* _PROBLEM DETAILS_
Wherever the string "exiting" shows up in the records below, return that line.

Stored entries:
◆ ◆ ◆ ◆

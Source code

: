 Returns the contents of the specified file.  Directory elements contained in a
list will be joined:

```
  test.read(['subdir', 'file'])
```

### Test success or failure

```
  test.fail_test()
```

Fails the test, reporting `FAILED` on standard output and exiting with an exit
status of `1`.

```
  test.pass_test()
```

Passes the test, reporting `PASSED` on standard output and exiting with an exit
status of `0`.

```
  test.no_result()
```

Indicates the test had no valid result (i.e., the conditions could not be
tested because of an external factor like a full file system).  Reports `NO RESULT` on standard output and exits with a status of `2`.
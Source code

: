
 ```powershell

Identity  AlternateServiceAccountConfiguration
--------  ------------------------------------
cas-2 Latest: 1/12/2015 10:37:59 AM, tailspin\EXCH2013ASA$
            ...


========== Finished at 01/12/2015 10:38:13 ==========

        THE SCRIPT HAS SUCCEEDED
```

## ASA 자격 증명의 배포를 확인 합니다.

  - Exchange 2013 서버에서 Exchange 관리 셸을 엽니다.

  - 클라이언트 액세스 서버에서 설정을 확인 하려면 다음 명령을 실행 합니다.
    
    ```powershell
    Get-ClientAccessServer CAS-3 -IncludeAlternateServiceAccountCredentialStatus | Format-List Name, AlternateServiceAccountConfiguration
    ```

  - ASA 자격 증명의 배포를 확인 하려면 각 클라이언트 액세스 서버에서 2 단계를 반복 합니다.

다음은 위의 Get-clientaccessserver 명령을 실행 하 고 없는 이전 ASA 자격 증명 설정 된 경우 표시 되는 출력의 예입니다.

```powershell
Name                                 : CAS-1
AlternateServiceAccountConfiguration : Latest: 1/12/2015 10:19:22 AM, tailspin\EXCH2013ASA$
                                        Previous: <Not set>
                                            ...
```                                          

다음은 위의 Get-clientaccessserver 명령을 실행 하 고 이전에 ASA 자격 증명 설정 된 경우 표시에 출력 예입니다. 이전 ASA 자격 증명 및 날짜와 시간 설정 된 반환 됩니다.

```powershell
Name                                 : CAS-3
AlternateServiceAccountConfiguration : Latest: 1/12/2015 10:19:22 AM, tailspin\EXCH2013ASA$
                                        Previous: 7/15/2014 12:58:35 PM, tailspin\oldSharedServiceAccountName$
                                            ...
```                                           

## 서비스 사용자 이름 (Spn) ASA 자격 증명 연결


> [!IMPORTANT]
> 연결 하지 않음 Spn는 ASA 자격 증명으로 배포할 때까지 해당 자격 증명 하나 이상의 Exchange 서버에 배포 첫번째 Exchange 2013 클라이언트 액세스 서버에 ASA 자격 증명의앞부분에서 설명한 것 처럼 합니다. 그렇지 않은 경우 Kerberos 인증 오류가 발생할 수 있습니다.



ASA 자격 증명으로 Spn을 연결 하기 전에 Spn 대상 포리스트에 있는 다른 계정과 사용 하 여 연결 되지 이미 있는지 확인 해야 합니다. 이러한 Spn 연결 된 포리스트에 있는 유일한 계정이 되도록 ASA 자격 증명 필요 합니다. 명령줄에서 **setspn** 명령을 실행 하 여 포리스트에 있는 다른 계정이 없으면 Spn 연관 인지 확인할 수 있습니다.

◆ ◆ ◆ ◆

* _RESULT OF THIS TASK_
Fails the test, reporting `FAILED` on standard output and exiting with an exit
Passes the test, reporting `PASSED` on standard output and exiting with an exit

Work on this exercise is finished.